David Scully, onboard watch captain aboard Cheyenne, contemplates the boredom of round the world yacht racing

We have been mildly amused by a Magnus Wheatley commentary published in Scuttlebutt. I can sympathize with boring. It is true that there is a lot of routine involved in setting RTW records. On the other hand, there is also some great sailing. Last night, for instance, was not particularly gripping in terms of performance. Our speed barely exceeded 15kts in the puffs. But, man, you should have seen the stars! All the way down to the horizon, and just zinging in brilliance and fire. The moon, which you may have missed in England, is showing just a sliver on its bottom circumference, cradling the part in shadow, which you can also clearly see. Today the sky and sea have a quality of blue which seems particular to the middle of the ocean. But reading about this is not the same as seeing it.

As for conning sponsors, Magnus, I think they must all be reading your comments. We could’nt get one, though we conned our hardest, and Tracy Edwards was similarly unsuccessful, though she conned with the best of them. So don’t waste any sympathy on the sponsors. They aren’t very interested either.

I apologize about politically correct. I take this criticism to heart, and will do my best to improve, but as a writer you will appreciate that when the elements of your story are 13 professional sailboat racers on a boat, and the weather, the source material for something spicy is a little limited. Not exactly WWF. So you have a point there, one I will think about when timing myself on my next run. But wait a minute!

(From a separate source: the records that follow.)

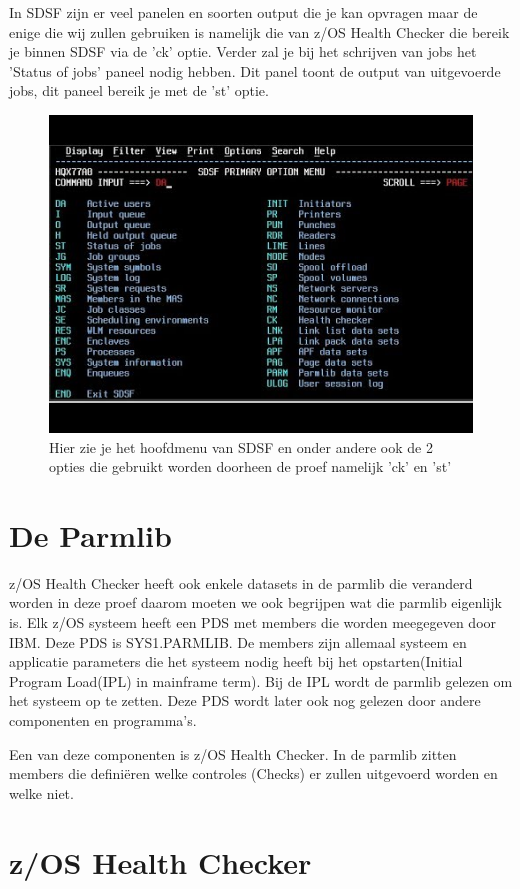 In SDSF zijn er veel panelen en soorten output die je kan opvragen maar de enige die wij zullen gebruiken is namelijk die van z/OS Health Checker die bereik je binnen SDSF via de 'ck' optie. Verder zal je bij het schrijven van jobs het 'Status of jobs' paneel nodig hebben. Dit panel toont de output van uitgevoerde jobs, dit paneel bereik je met de 'st' optie.

\begin{figure}[h]
	\centering
	\includegraphics[width=0.7\linewidth]{img/SDSF}
	\caption[SDSF Hoofdmenu]{Hier zie je het hoofdmenu van SDSF en onder andere ook de 2 opties die gebruikt worden doorheen de proef namelijk 'ck' en 'st'}
	\label{fig:sdsf}
\end{figure}

 
\section{De Parmlib}
\label{sec:De Parmlib}

z/OS Health Checker heeft ook enkele datasets in de parmlib die veranderd worden in deze proef daarom moeten we ook begrijpen wat die parmlib eigenlijk is. Elk z/OS systeem heeft een PDS met members die worden meegegeven door IBM. Deze PDS is SYS1.PARMLIB. De members zijn allemaal systeem en applicatie parameters die het systeem nodig heeft bij het opstarten(Initial Program Load(IPL) in mainframe term). Bij de IPL wordt de parmlib gelezen om het systeem op te zetten. Deze PDS wordt later ook nog gelezen door andere componenten en programma's. \cite{Cosimo2018}
 
Een van deze componenten is z/OS Health Checker. In de parmlib zitten members die definiëren welke controles (Checks) er zullen uitgevoerd worden en welke niet.
 
\section{z/OS Health Checker}
\label{sec:z/OS Health Checker}

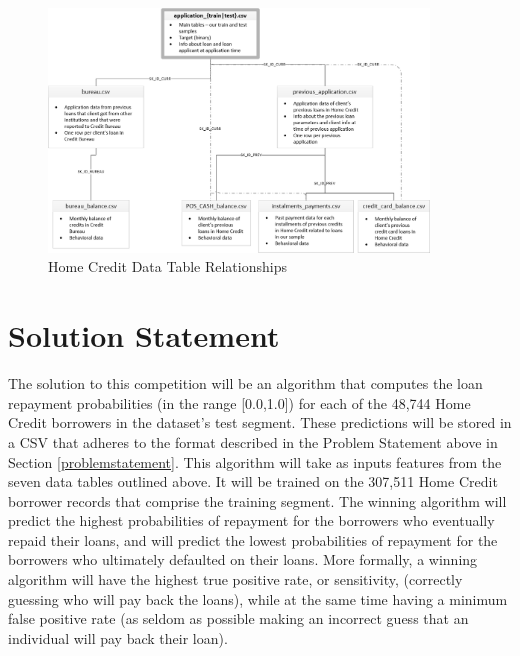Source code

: \documentclass[12pt, letterpaper]{article}
\begin{document}
\begin{figure}[ht]
\includegraphics[width=0.9\textwidth]{homecredit}
\centering
\caption{Home Credit Data Table Relationships\cite{kagglehomecreditcompetitiondata}}
\end{figure}

\section{Solution Statement}
The solution to this competition will be an algorithm that computes the loan repayment probabilities (in the range [0.0,1.0]) for each of the 48,744 Home Credit borrowers in the dataset's test segment. These predictions will be stored in a CSV that adheres to the format described in the Problem Statement above in Section \ref{problemstatement}. This algorithm will take as inputs features from the seven data tables outlined above. It will be trained on the 307,511 Home Credit borrower records that comprise the training segment. The winning algorithm will predict the highest probabilities of repayment for the borrowers who eventually repaid their loans, and will predict the lowest probabilities of repayment for the borrowers who ultimately defaulted on their loans. More formally, a winning algorithm will have the highest true positive rate, or sensitivity, (correctly guessing who will pay back the loans), while at the same time having a minimum false positive rate (as seldom as possible making an incorrect guess that an individual will pay back their loan).
\end{document}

If timing yourself at running and climbing Everest against the clock, (you have to climb Everest against the clock. If you take too long you loose your place in the queue. It is like a public golf course in Katmandhu these days). If these things are simply not done, then maybe we stopwatch clicking record setters are not politically correct anyway. Does the criticism apply?

I suspect that most people who led the human race from caves to condominiums started out by doing something that was of little interest to their fellow cave dwellers. When Steve built Cheyenne, it was possibly the first boat ever built specifically for challenging oceanic records, at that time almost all held by the clipper ships. As a result of his pursuing this course, a whole new growth curve has been added to sailing, and one that is making a big impact on the sport. A whole new world of bigger and faster is being opened up. Magnus, if you want mainstream, there is always Beckham. Otherwise, we will sail, and you can scroll.